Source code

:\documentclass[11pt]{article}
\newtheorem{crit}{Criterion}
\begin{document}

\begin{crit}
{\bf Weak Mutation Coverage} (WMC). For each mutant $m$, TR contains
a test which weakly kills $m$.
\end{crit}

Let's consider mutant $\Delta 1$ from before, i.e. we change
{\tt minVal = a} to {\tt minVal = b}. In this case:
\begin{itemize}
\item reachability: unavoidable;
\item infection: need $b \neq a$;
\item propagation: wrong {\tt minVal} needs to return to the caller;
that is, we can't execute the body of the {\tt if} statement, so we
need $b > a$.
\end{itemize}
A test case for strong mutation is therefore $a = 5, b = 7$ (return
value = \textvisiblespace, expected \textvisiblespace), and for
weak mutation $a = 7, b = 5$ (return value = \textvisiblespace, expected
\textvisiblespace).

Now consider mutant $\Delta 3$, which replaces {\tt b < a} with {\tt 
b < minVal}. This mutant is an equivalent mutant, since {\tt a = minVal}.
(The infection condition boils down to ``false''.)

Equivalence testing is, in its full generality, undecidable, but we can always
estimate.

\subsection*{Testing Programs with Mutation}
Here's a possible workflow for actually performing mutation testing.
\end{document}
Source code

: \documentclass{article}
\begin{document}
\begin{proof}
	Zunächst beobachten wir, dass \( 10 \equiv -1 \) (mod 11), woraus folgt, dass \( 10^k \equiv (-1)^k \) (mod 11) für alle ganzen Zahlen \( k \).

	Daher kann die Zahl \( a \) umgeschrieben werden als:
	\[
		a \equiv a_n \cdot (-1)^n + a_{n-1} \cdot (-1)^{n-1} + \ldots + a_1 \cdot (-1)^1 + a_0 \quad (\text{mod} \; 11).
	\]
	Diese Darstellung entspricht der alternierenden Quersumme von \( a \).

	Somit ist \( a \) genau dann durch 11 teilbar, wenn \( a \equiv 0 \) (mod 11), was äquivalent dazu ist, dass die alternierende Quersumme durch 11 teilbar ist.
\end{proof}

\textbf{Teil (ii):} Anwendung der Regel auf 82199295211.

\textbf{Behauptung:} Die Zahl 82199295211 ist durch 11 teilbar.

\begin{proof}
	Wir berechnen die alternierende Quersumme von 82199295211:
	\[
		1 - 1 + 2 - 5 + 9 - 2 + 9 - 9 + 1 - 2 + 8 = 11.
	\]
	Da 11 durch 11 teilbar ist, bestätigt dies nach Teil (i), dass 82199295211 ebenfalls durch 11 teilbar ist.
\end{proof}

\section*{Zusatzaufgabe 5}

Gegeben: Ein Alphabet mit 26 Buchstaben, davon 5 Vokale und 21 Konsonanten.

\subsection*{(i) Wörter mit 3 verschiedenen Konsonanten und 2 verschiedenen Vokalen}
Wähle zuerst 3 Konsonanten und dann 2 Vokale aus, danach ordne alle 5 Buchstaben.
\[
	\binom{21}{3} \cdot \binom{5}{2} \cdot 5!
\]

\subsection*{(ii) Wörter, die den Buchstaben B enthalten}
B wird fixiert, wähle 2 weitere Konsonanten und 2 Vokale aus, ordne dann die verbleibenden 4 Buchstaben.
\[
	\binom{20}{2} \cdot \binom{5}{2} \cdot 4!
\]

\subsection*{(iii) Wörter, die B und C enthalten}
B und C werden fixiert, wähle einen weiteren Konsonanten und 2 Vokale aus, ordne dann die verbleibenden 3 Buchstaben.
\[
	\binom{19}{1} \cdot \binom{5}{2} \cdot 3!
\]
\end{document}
○ ○ ○ ○ ○ ○ ○
● **Aim of the exercise**: Restate all of the material above exactly as written.

● **Your solution**:
Source code

:\documentclass[11pt]{article}
\newtheorem{crit}{Criterion}
\begin{document}

\begin{crit}
{\bf Weak Mutation Coverage} (WMC). For each mutant $m$, TR contains
a test which weakly kills $m$.
\end{crit}

Let's consider mutant $\Delta 1$ from before, i.e. we change
{\tt minVal = a} to {\tt minVal = b}. In this case:
\begin{itemize}
\item reachability: unavoidable;
\item infection: need $b \neq a$;
\item propagation: wrong {\tt minVal} needs to return to the caller;
that is, we can't execute the body of the {\tt if} statement, so we
need $b > a$.
\end{itemize}
A test case for strong mutation is therefore $a = 5, b = 7$ (return
value = \textvisiblespace, expected \textvisiblespace), and for
weak mutation $a = 7, b = 5$ (return value = \textvisiblespace, expected
\textvisiblespace).

Now consider mutant $\Delta 3$, which replaces {\tt b < a} with {\tt 
b < minVal}. This mutant is an equivalent mutant, since {\tt a = minVal}.
(The infection condition boils down to ``false''.)

Equivalence testing is, in its full generality, undecidable, but we can always
estimate.

\subsection*{Testing Programs with Mutation}
Here's a possible workflow for actually performing mutation testing.
\end{document}
Source code

: \documentclass{article}
\begin{document}
\begin{proof}
	Zunächst beobachten wir, dass \( 10 \equiv -1 \) (mod 11), woraus folgt, dass \( 10^k \equiv (-1)^k \) (mod 11) für alle ganzen Zahlen \( k \).

	Daher kann die Zahl \( a \) umgeschrieben werden als:
	\[
		a \equiv a_n \cdot (-1)^n + a_{n-1} \cdot (-1)^{n-1} + \ldots + a_1 \cdot (-1)^1 + a_0 \quad (\text{mod} \; 11).
	\]
	Diese Darstellung entspricht der alternierenden Quersumme von \( a \).

	Somit ist \( a \) genau dann durch 11 teilbar, wenn \( a \equiv 0 \) (mod 11), was äquivalent dazu ist, dass die alternierende Quersumme durch 11 teilbar ist.
\end{proof}

\textbf{Teil (ii):} Anwendung der Regel auf 82199295211.

\textbf{Behauptung:} Die Zahl 82199295211 ist durch 11 teilbar.

\begin{proof}
	Wir berechnen die alternierende Quersumme von 82199295211:
	\[
		1 - 1 + 2 - 5 + 9 - 2 + 9 - 9 + 1 - 2 + 8 = 11.
	\]
	Da 11 durch 11 teilbar ist, bestätigt dies nach Teil (i), dass 82199295211 ebenfalls durch 11 teilbar ist.
\end{proof}

\section*{Zusatzaufgabe 5}

Gegeben: Ein Alphabet mit 26 Buchstaben, davon 5 Vokale und 21 Konsonanten.

\subsection*{(i) Wörter mit 3 verschiedenen Konsonanten und 2 verschiedenen Vokalen}
Wähle zuerst 3 Konsonanten und dann 2 Vokale aus, danach ordne alle 5 Buchstaben.
\[
	\binom{21}{3} \cdot \binom{5}{2} \cdot 5!
\]

\subsection*{(ii) Wörter, die den Buchstaben B enthalten}
B wird fixiert, wähle 2 weitere Konsonanten und 2 Vokale aus, ordne dann die verbleibenden 4 Buchstaben.
\[
	\binom{20}{2} \cdot \binom{5}{2} \cdot 4!
\]

\subsection*{(iii) Wörter, die B und C enthalten}
B und C werden fixiert, wähle einen weiteren Konsonanten und 2 Vokale aus, ordne dann die verbleibenden 3 Buchstaben.
\[
	\binom{19}{1} \cdot \binom{5}{2} \cdot 3!
\]
\end{document}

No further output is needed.